Monday, April 23, 2012
Online reputation experts weigh in on the "do's and don'ts" of fixing one's own
I noticed a year-old article (link) in Time, “Repairing Your Damaged Online Reputation: When Is It Time to Call in the Experts?”, by Megan Gibson, April 19, 2011. She discusses two major services, Reputation.com and Integrity Defenders (link). It’s possible, of course, that some of the prices and information could have changed since publication.
I checked my own a few moments ago, by my legal name (“John W. Boushka”) in Google and it still looks pretty clean. The websites that contain my name come up ahead of “doaskdotell.com”, and a Master’s Thesis from grad school shows up high, which would generally be a good thing.
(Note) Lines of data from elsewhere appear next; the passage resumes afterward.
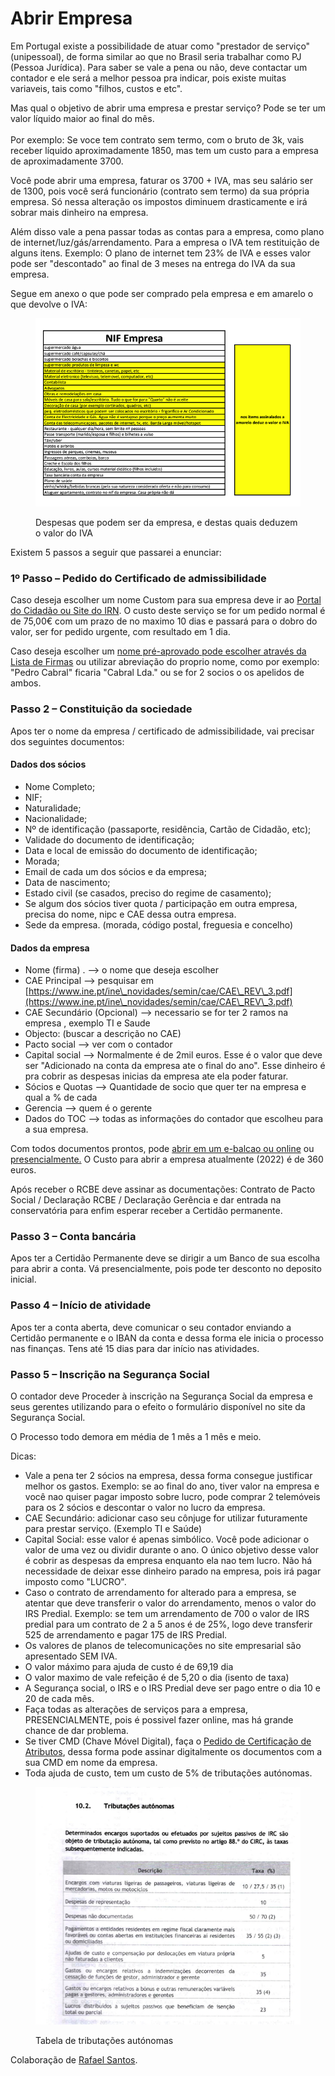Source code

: # Abrir Empresa



Em Portugal existe a possibilidade de atuar como "prestador de serviço" (unipessoal), de forma similar ao que no Brasil seria trabalhar como PJ (Pessoa Jurídica). Para saber se vale a pena ou não, deve contactar um contador e ele será a melhor pessoa pra indicar, pois existe muitas variaveis, tais como "filhos, custos e etc".

Mas qual o objetivo de abrir uma empresa e prestar serviço? Pode se ter um valor líquido maior ao final do mês.\
\
Por exemplo: Se voce tem contrato sem termo, com o bruto de 3k, vais receber líquido aproximadamente 1850, mas tem um custo para a empresa de aproximadamente 3700.

Você pode abrir uma empresa, faturar os 3700 + IVA, mas seu salário ser de 1300, pois você será funcionário (contrato sem termo) da sua própria empresa. Só nessa alteração os impostos diminuem drasticamente e irá sobrar mais dinheiro na empresa.

Além disso vale a pena passar todas as contas para a empresa, como plano de internet/luz/gás/arrendamento. Para a empresa o IVA tem restituição de alguns itens. Exemplo: O plano de internet tem 23% de IVA e esses valor pode ser "descontado" ao final de 3 meses na entrega do IVA da sua empresa.

Segue em anexo o que pode ser comprado pela empresa e em amarelo o que devolve o IVA:

<figure><img src="../.gitbook/assets/image (1) (1).png" alt=""><figcaption><p>Despesas que podem ser da empresa, e destas quais deduzem o valor do IVA</p></figcaption></figure>

Existem 5 passos a seguir que passarei a enunciar:

### 1º Passo – Pedido do Certificado de admissibilidade

Caso deseja escolher um nome Custom para sua empresa deve ir ao [Portal do Cidadão ou Site do IRN](https://justica.gov.pt/Servicos/Pedir-certificado-de-admissibilidade-de-firma-ou-denominacao). O custo deste serviço se for um pedido normal é de 75,00€ com um prazo de no maximo 10 dias e passará para o dobro do valor, ser for pedido urgente, com resultado em 1 dia.

Caso deseja escolher um [nome pré-aprovado pode escolher através da Lista de Firmas](http://bolsafirmasdenominacoes.justica.gov.pt/index.php?app=enh) ou utilizar abreviação do proprio nome, como por exemplo: "Pedro Cabral" ficaria "Cabral Lda." ou se for 2 socios o os apelidos de ambos.

### Passo 2 – Constituição da sociedade

Apos ter o nome da empresa / certificado de admissibilidade, vai precisar dos seguintes documentos:

#### Dados dos sócios

* Nome Completo;
* NIF;
* Naturalidade;
* Nacionalidade;
* Nº de identificação (passaporte, residência, Cartão de Cidadão, etc);
* Validade do documento de identificação;
* Data e local de emissão do documento de identificação;
* Morada;
* Email de cada um dos sócios e da empresa;
* Data de nascimento;
* Estado civil (se casados, preciso do regime de casamento);
* Se algum dos sócios tiver quota / participação em outra empresa, precisa do nome, nipc e CAE dessa outra empresa.
* Sede da empresa. (morada, código postal, freguesia e concelho)

#### Dados da empresa

* Nome (firma) . --> o nome que deseja escolher
* CAE Principal --> pesquisar em [https://www.ine.pt/ine\_novidades/semin/cae/CAE\_REV\_3.pdf](https://www.ine.pt/ine\_novidades/semin/cae/CAE\_REV\_3.pdf)
* CAE Secundário (Opcional) --> necessario se for ter 2 ramos na empresa , exemplo TI e Saude
* Objecto: (buscar a descrição no CAE)
* Pacto social --> ver com o contador
* Capital social --> Normalmente é de 2mil euros. Esse é o valor que deve ser "Adicionado na conta da empresa ate o final do ano". Esse dinheiro é pra cobrir as despesas inicias da empresa ate ela poder faturar.
* Sócios e Quotas --> Quantidade de socio que quer ter na empresa e qual a % de cada
* Gerencia --> quem é o gerente
* Dados do TOC --> todas as informações do contador que escolheu para a sua empresa.

Com todos documentos prontos, pode [abrir em um e-balcao ou online](https://eportugal.gov.pt/pt/servicos/criar-uma-empresa-online) ou [presencialmente.](https://justica.gov.pt/Servicos/Empresa-na-Hora) O Custo para abrir a empresa atualmente (2022) é de 360 euros.

Após receber o RCBE deve assinar as documentações: Contrato de Pacto Social / Declaração RCBE / Declaração Gerência e dar entrada na conservatória para enfim esperar receber a Certidão permanente.

### Passo 3 – Conta bancária

Apos ter a Certidão Permanente deve se dirigir a um Banco de sua escolha para abrir a conta. Vá presencialmente, pois pode ter desconto no deposito inicial.

### Passo 4 – Início de atividade

Apos ter a conta aberta, deve comunicar o seu contador enviando a Certidão permanente e o IBAN da conta e dessa forma ele inicia o processo nas finanças. Tens até 15 dias para dar início nas atividades.

### Passo 5 – Inscrição na Segurança Social

O contador deve Proceder à inscrição na Segurança Social da empresa e seus gerentes utilizando para o efeito o formulário disponível no site da Segurança Social.

O Processo todo demora em média de 1 mês a 1 mês e meio.

Dicas:

* Vale a pena ter 2 sócios na empresa, dessa forma consegue justificar melhor os gastos. Exemplo: se ao final do ano, tiver valor na empresa e você nao quiser pagar imposto sobre lucro, pode comprar 2 telemóveis para os 2 sócios e descontar o valor no lucro da empresa.
* CAE Secundário: adicionar caso seu cônjuge for utilizar futuramente para prestar serviço. (Exemplo TI e Saúde)
* Capital Social: esse valor é apenas simbólico. Você pode adicionar o valor de uma vez ou dividir durante o ano. O único objetivo desse valor é cobrir as despesas da empresa enquanto ela nao tem lucro. Não há necessidade de deixar esse dinheiro parado na empresa, pois irá pagar imposto como "LUCRO".
* Caso o contrato de arrendamento for alterado para a empresa, se atentar que deve transferir o valor do arrendamento, menos o valor do IRS Predial. Exemplo: se tem um arrendamento de 700 o valor de IRS predial para um contrato de 2 a 5 anos é de 25%, logo deve transferir 525 de arrendamento e pagar 175 de IRS Predial.
* Os valores de planos de telecomunicações no site empresarial são apresentado SEM IVA.
* O valor máximo para ajuda de custo é de 69,19 dia
* O valor maximo de vale refeição é de 5,20 o dia (isento de taxa)
* A Segurança social, o IRS e o IRS Predial deve ser pago entre o dia 10 e 20 de cada mês.
* Faça todas as alterações de serviços para a empresa, PRESENCIALMENTE, pois é possivel fazer online, mas há grande chance de dar problema.
* Se tiver CMD (Chave Móvel Digital), faça o [Pedido de Certificação de Atributos](https://www.autenticacao.gov.pt/a-autenticacao-de-profissionais), dessa forma pode assinar digitalmente os documentos com a sua CMD em nome da empresa.
* Toda ajuda de custo, tem um custo de 5% de tributações autónomas.

<figure><img src="../.gitbook/assets/image (2).png" alt=""><figcaption><p>Tabela de tributações autónomas</p></figcaption></figure>

Colaboração de [Rafael Santos](https://github.com/rafaellsanto).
It’s clear that people who have to sell to the public for a living (insurance agents, for example, or financial planners) or who are entrusted personally by the public (teachers) can have a lot a stake with the permanence of negative digital information popping up in the first few pages of a Google, Bing, or Yahoo! search. It’s remarkable suddenly this whole issue became a problem in the 2005-2006 time frame, in the days when Myspace was still more popular (or more universal) than Facebook.
Another good question could be, would the popularity of mobile computing affect the way reputations are perceived?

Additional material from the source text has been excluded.